I attended one of the very first press screenings of “Hard Candy,” and I found myself duped, terrified for this unwitting teenager who not only agrees to meet her 32-year-old online stalker (Patrick Wilson) for coffee, but consents to drive with him to his house for a sexual rendezvous. It wasn’t until Ms. Page’s character (donning a red sweatshirt straight out of “Little Red Riding Hood”) drugged her attacker that the true incisiveness of her performance came into focus. As her character binds her abductor and proceeds to give him a lengthy, agonizing, on-screen castration, Ms. Page carefully takes her portrayal of the innocent victim and detonates it. The performance flipped the gender politics of the generic horror film.

Unlike some of her peers, such as Keira Knightley (in the new film “Atonement,” which opens next Friday), who have taken the more conventional path of playing sex objects and comic book heroes, hair blowing in the wind as the music swells, Ms. Page has gone the opposite route. Her black hair is kept short, her eyes don’t so much glint as glare, she usually dresses down, and her characters almost always call attention to their dearth of femininity.

In “Juno,” we meet Ms. Page’s title character as she stands in the front yard at dawn, chugging from a jug of orange juice as she hoses down one of the family’s comfy living room chairs. It was here, on this chair, where she lost her virginity and got pregnant, Juno tells us — less a life-changing event, she seems to think, than an inconvenient surprise. Sort of like a speeding ticket.

Not surprisingly, things have become awkward with her best friend Paulie (“Arrested Development’s” Michael Cera), and thanks to the pregnancy, Juno must deal with such annoying things as informing her parents, deciding whether to keep the child, and searching for adoptive parents interested in raising the baby. “You should’ve gone to China, you know, ’cause I hear they give away babies like free iPods,” she tells prospective parents Mark (Jason Bateman, equal parts suave and skeezy) and Vanessa (Jennifer Garner). “They pretty much just put them in those t-shirt guns and shoot them out at sporting events.”

Yet as the movie moves along, and as young Juno’s supposed ambivalence is replaced by a growing wave of genuine emotion, her impenetrable armor begins to crack. Working almost as the antithesis of her character in “Hard Candy,” who used her sweetness to sucker punch audiences with her vindictiveness, Ms. Page helps us to see in Juno the slow and painful journey of maturation.

While it’s a performance that may sound simple on paper, it has already bowled over some major industry watchers and pushed Ms. Page into the company of Meryl Streep and Laura Linney in this year’s Oscar debate.
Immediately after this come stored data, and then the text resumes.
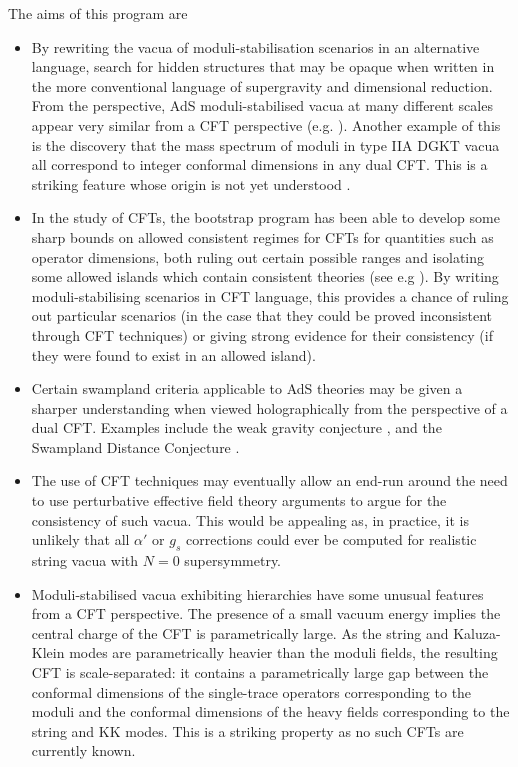 The aims of this program are
\begin{itemize}
\item
By rewriting the vacua of moduli-stabilisation scenarios in an alternative language, search for hidden structures that may be opaque when written in the more conventional language of supergravity and dimensional reduction. From the perspective, AdS moduli-stabilised vacua at many different scales appear very similar from a CFT perspective (e.g. \cite{Conlon:2018vov, Conlon:2020wmc} ). Another example of this is the discovery that the mass spectrum of moduli in type IIA DGKT vacua all correspond to integer conformal dimensions in any dual CFT. This is a striking feature whose origin is not yet understood \cite{Conlon:2021cjk, Apers:2022tfm, Apers:2022zjx, Quirant:2022fpn, QuirantPellin:2022vyp, Plauschinn:2022ztd, Apers:2022vfp}.

\item
In the study of CFTs, the bootstrap program has been able to develop some sharp bounds on allowed consistent regimes for CFTs for quantities such as operator dimensions, both ruling out certain possible ranges and isolating some allowed islands which contain consistent theories (see e.g \cite{Simmons-Duffin:2016gjk}). By writing moduli-stabilising scenarios in CFT language, this provides a chance of ruling out particular scenarios (in the case that they could be proved inconsistent through CFT techniques) or giving strong evidence for their consistency (if they were found to exist in an allowed island).

\item Certain swampland criteria applicable to AdS theories may be given a sharper understanding when viewed holographically from the perspective of a dual CFT. Examples include the weak gravity conjecture \cite{Montero:2018fns, Furuuchi:2017upe, Harlow:2018tng, Andriolo:2020lul, Aharony:2021mpc, Palti:2022unw}, and the Swampland Distance Conjecture \cite{Baume:2020dqd, Perlmutter:2020buo}.

\item
The use of CFT techniques may eventually allow an end-run around the need to use perturbative effective field theory arguments to argue for the consistency of such vacua. This would be appealing as, in practice, it is unlikely that all $\alpha'$ or $g_s$ corrections could ever be computed for realistic string vacua with $N=0$ supersymmetry.

\item
Moduli-stabilised vacua exhibiting hierarchies have some unusual features from a CFT perspective. The presence of a small vacuum energy implies the central charge of the CFT is parametrically large. As the string and Kaluza-Klein modes are parametrically heavier than the moduli fields, the resulting CFT is scale-separated: it contains a parametrically large gap between the conformal dimensions of the single-trace operators corresponding to the moduli and the conformal dimensions of the heavy fields corresponding to the string and KK modes. This is a striking property as no such CFTs are currently known.


\end{itemize}
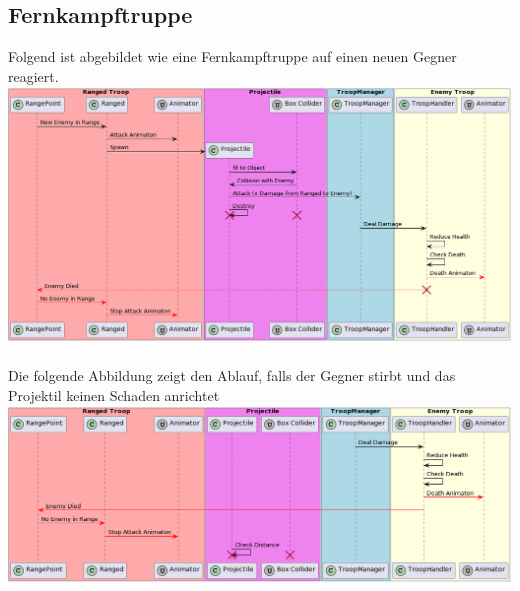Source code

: \subsection{Fernkampftruppe}
Folgend ist abgebildet wie eine Fernkampftruppe auf einen neuen Gegner reagiert.\\
\includegraphics[width=15cm]{resources/RangedAttacks.png} \\
\\
Die folgende Abbildung zeigt den Ablauf, falls der Gegner stirbt und das Projektil keinen Schaden anrichtet\\
\includegraphics[width=15cm]{resources/Projectile.png}

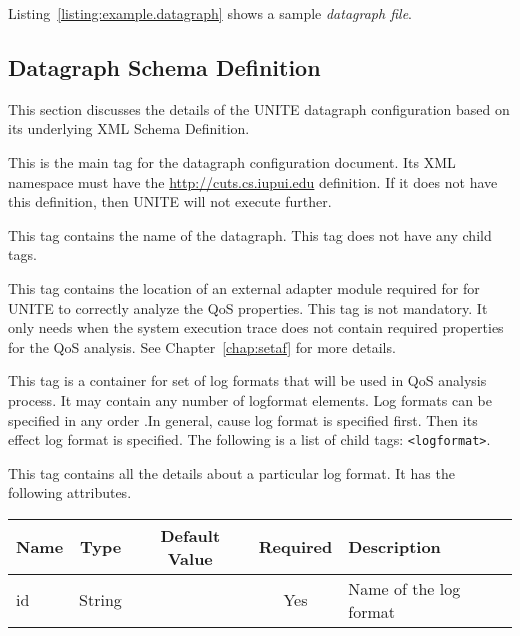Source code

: Listing~\ref{listing:example.datagraph} shows a sample \textit{datagraph file}. 



\subsection{Datagraph Schema Definition}
\label{sec:datagraph}

This section discusses the details of the UNITE datagraph configuration 
based on its underlying XML Schema Definition.

This is the main tag for the datagraph configuration document. Its 
XML namespace must have the \url{http://cuts.cs.iupui.edu} definition. If it does
not have this definition, then UNITE will not execute further.


This tag contains the name of the datagraph. This tag does not have 
any child tags.


This tag contains the location of an external adapter module required for 
for UNITE to correctly analyze the QoS properties. This tag is not 
mandatory. It only needs when the system execution trace does not 
contain required properties for the QoS analysis. See Chapter~\ref{chap:setaf}
for more details.


This tag is a container for set of log formats that will be used in QoS 
analysis process. It may contain any number of logformat elements. 
Log formats can be specified in any order .In general, cause log format 
is specified first. Then its effect log format is specified. 
The following is a list of child tags: \texttt{<logformat>}.


This tag contains all the details about a particular log format. It has the following 
attributes.
\begin{table}[h]
  \begin{tabular}{lcccl}
  \hline
  \textbf{Name} & \textbf{Type} & \textbf{Default Value} & \textbf{Required} & \textbf{Description} \\
  \hline
  id & String  & & Yes & Name of the log format \\
  \end{tabular}
\end{table}

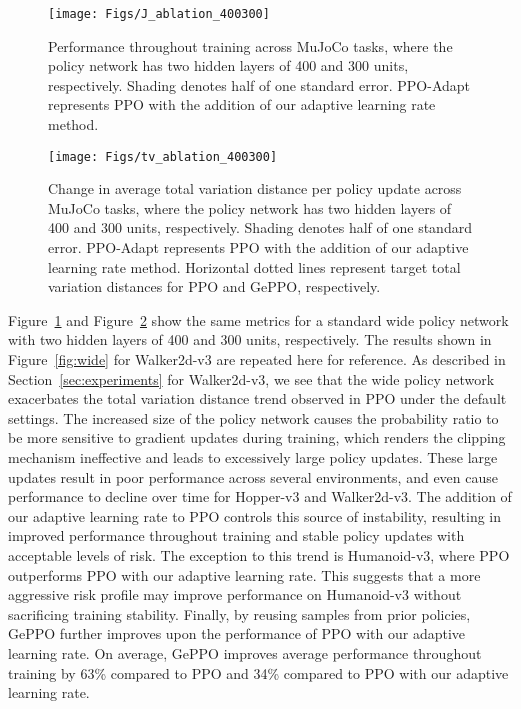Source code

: \documentclass{article}
\begin{document}
\begin{figure}
\centering
\texttt{[image: Figs/J\_ablation\_400300]}
\caption{Performance throughout training across MuJoCo tasks, where the policy network has two hidden layers of 400 and 300 units, respectively. Shading denotes half of one standard error. PPO-Adapt represents PPO with the addition of our adaptive learning rate method.}\label{fig:J_ablation_400300}
\end{figure}

\begin{figure}
\centering
\texttt{[image: Figs/tv\_ablation\_400300]}
\caption{Change in average total variation distance per policy update across MuJoCo tasks, where the policy network has two hidden layers of 400 and 300 units, respectively. Shading denotes half of one standard error. PPO-Adapt represents PPO with the addition of our adaptive learning rate method. Horizontal dotted lines represent target total variation distances for PPO and GePPO, respectively.}\label{fig:tv_ablation_400300}
\end{figure}

Figure~\ref{fig:J_ablation_400300} and Figure~\ref{fig:tv_ablation_400300} show the same metrics for a standard wide policy network with two hidden layers of 400 and 300 units, respectively. The results shown in Figure~\ref{fig:wide} for Walker2d-v3 are repeated here for reference. As described in Section~\ref{sec:experiments} for Walker2d-v3, we see that the wide policy network exacerbates the total variation distance trend observed in PPO under the default settings. The increased size of the policy network causes the probability ratio to be more sensitive to gradient updates during training, which renders the clipping mechanism ineffective and leads to excessively large policy updates. These large updates result in poor performance across several environments, and even cause performance to decline over time for Hopper-v3 and Walker2d-v3. The addition of our adaptive learning rate to PPO controls this source of instability, resulting in improved performance throughout training and stable policy updates with acceptable levels of risk. The exception to this trend is Humanoid-v3, where PPO outperforms PPO with our adaptive learning rate. This suggests that a more aggressive risk profile may improve performance on Humanoid-v3 without sacrificing training stability. Finally, by reusing samples from prior policies, GePPO further improves upon the performance of PPO with our adaptive learning rate. On average, GePPO improves average performance throughout training by 63\% compared to PPO and 34\% compared to PPO with our adaptive learning rate.
\end{document}
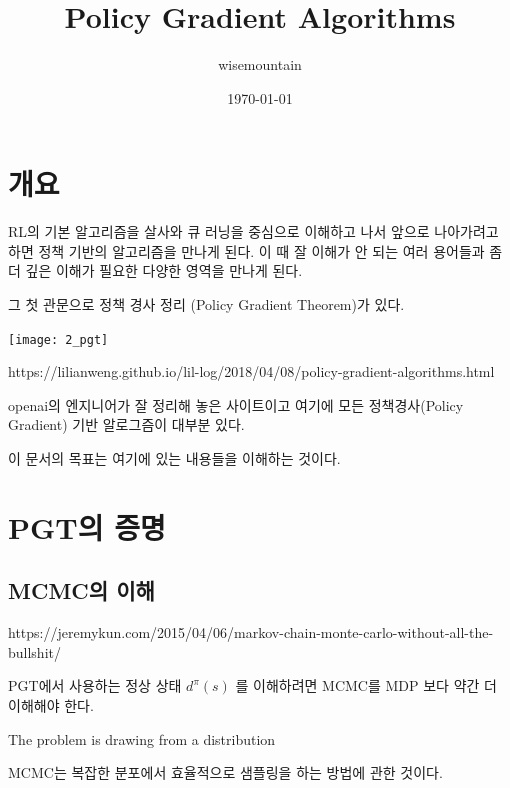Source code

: \documentclass[ %
    a4paper,    %
    amsmath,    %
    itemph,     %
]{oblivoir}     %
\theoremstyle{theorem}
\theoremstyle{theorem}
\theoremstyle{theorem}
\theoremstyle{definition}
\theoremstyle{remark}
\begin{document}
\title{Policy Gradient Algorithms}
\author{wisemountain}
\date{\today}

\maketitle

\newpage

\tableofcontents

\newpage

\section{개요}

RL의 기본 알고리즘을 살사와 큐 러닝을 중심으로 이해하고 나서 앞으로 나아가려고 하면 
정책 기반의 알고리즘을 만나게 된다. 이 때 잘 이해가 안 되는 여러 용어들과 
좀 더 깊은 이해가 필요한 다양한 영역을 만나게 된다. 

그 첫 관문으로 정책 경사 정리 (Policy Gradient Theorem)가 있다. 

\begin{center}
\texttt{[image: 2\_pgt]}
\end{center}

https://lilianweng.github.io/lil-log/2018/04/08/policy-gradient-algorithms.html

openai의 엔지니어가 잘 정리해 놓은 사이트이고 여기에 모든 정책경사(Policy Gradient) 기반 
알로그즘이 대부분 있다. 

이 문서의 목표는 여기에 있는 내용들을 이해하는 것이다. 

\section{PGT의 증명}

\subsection{MCMC의 이해}

https://jeremykun.com/2015/04/06/markov-chain-monte-carlo-without-all-the-bullshit/

PGT에서 사용하는 정상 상태 $d^\pi(s)$ 를 이해하려면 MCMC를 MDP 보다 약간 더 이해해야 한다. 

\begin{tcolorbox}
The problem is drawing from a distribution
\end{tcolorbox}

MCMC는 복잡한 분포에서 효율적으로 샘플링을 하는 방법에 관한 것이다. 
\end{document}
In September, at the Toronto Film Festival, it was enough to earn standing ovations from stunned crowds, and it led Roger Ebert to predict in his column that the movie will “win a best actress nomination” for Ms. Page. And that prediction has already begun to materialize: The night before “Juno” opens in Manhattan, a taped broadcast of last Tuesday’s Gotham Awards on NYC TV will show Ms. Page, a humble and dry-witted star still too young to drink, taking the stage as winner of this year’s “breakthrough actor” award.